## [Activity]
Return the data below exactly, but only from the line containing "- Observación de la Oración" through the line containing "- Los Domingos 11am - 12pm", with both of those lines included.
═══ Dataset records
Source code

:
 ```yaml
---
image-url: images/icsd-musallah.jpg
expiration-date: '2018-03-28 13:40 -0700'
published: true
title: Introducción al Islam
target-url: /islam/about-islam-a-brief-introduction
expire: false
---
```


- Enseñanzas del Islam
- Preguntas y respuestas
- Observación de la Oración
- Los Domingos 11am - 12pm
══════
═══ Dataset records
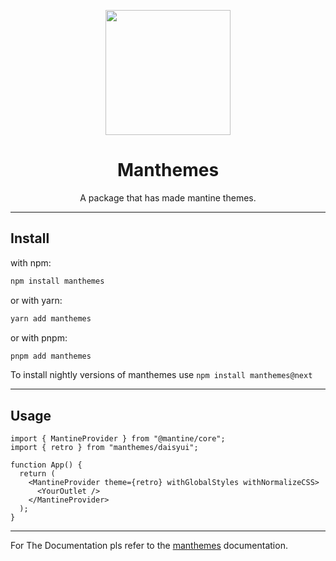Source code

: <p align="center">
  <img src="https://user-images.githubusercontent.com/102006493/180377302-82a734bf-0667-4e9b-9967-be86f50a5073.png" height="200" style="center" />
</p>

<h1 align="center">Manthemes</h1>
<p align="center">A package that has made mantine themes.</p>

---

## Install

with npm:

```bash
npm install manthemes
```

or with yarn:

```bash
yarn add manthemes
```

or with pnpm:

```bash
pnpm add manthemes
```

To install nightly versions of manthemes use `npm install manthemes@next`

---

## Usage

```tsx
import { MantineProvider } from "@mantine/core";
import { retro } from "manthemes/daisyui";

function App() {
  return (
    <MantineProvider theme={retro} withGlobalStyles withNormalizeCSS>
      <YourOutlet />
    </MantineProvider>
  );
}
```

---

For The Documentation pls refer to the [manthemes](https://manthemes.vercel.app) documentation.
══════
## [Output for this exercise]
- Observación de la Oración
- Los Domingos 11am - 12pm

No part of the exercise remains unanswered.